Irmãos: Jesus obteve um ministério tanto mais elevado, quanto mais perfeita é a aliança de que Ele é mediador, a qual foi estabelecida sobre melhores promessas.
De facto, se a primeira aliança fosse irrepreensível, não haveria lugar para uma segunda.
É em tom de censura que Deus lhes declara: “Dias virão – diz o Senhor – em que Eu estabelecerei uma nova aliança com a casa de Israel e com a casa de Judá.
Não será como a aliança que fiz com os seus pais, no dia em que os tomei pela mão para os tirar da terra do Egipto. Como eles não permaneceram na minha aliança, também Eu Me desinteressei deles – diz o Senhor – .

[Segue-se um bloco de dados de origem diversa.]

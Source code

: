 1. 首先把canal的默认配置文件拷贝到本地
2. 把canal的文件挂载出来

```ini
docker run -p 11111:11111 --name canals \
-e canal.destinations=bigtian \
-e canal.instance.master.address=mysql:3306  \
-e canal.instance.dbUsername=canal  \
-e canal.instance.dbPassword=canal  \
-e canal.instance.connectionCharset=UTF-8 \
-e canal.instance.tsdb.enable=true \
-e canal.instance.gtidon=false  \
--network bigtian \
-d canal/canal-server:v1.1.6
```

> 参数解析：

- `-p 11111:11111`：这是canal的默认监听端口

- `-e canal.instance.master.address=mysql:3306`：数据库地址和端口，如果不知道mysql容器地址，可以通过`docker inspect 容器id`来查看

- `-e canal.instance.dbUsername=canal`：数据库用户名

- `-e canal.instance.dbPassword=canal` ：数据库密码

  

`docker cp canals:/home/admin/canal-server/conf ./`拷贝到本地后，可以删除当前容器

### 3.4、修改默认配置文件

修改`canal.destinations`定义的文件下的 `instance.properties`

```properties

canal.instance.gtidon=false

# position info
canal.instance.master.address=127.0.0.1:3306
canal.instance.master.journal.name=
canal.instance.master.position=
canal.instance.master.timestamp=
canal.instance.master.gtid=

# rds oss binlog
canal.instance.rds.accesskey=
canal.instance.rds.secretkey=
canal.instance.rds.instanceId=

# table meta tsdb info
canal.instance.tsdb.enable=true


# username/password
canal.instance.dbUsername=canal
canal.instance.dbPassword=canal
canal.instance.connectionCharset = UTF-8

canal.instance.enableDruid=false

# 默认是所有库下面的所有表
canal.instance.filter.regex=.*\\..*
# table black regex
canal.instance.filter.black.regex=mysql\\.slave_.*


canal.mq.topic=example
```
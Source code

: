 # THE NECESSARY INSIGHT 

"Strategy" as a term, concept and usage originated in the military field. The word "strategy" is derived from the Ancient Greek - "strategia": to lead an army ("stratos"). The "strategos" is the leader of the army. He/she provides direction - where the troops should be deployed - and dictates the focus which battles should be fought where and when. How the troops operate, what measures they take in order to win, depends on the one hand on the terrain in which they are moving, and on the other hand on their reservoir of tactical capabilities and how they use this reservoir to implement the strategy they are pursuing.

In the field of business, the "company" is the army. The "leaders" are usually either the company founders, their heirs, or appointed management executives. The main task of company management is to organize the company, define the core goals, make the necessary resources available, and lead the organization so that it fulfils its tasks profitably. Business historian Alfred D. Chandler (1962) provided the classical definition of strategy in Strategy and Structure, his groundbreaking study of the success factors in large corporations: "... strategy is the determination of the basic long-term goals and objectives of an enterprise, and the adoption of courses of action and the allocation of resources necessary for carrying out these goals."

Esta é a aliança que estabelecerei com a casa de Israel depois daqueles dias – diz o Senhor – : Hei-de imprimir as minhas leis no seu espírito e gravá-las no seu coração; Eu serei o seu Deus e eles serão o meu povo.
Ninguém terá de instruir o seu próximo nem o seu irmão, dizendo: ‘Conhece o Senhor’. Porque todos Me conhecerão, desde o maior ao mais pequeno.
Serei indulgente para com as suas faltas e não mais recordarei os seus pecados”.
Assim, ao falar de nova aliança, Deus declara antiquada a primeira. Ora aquilo que se torna antigo e envelhece está prestes a desaparecer.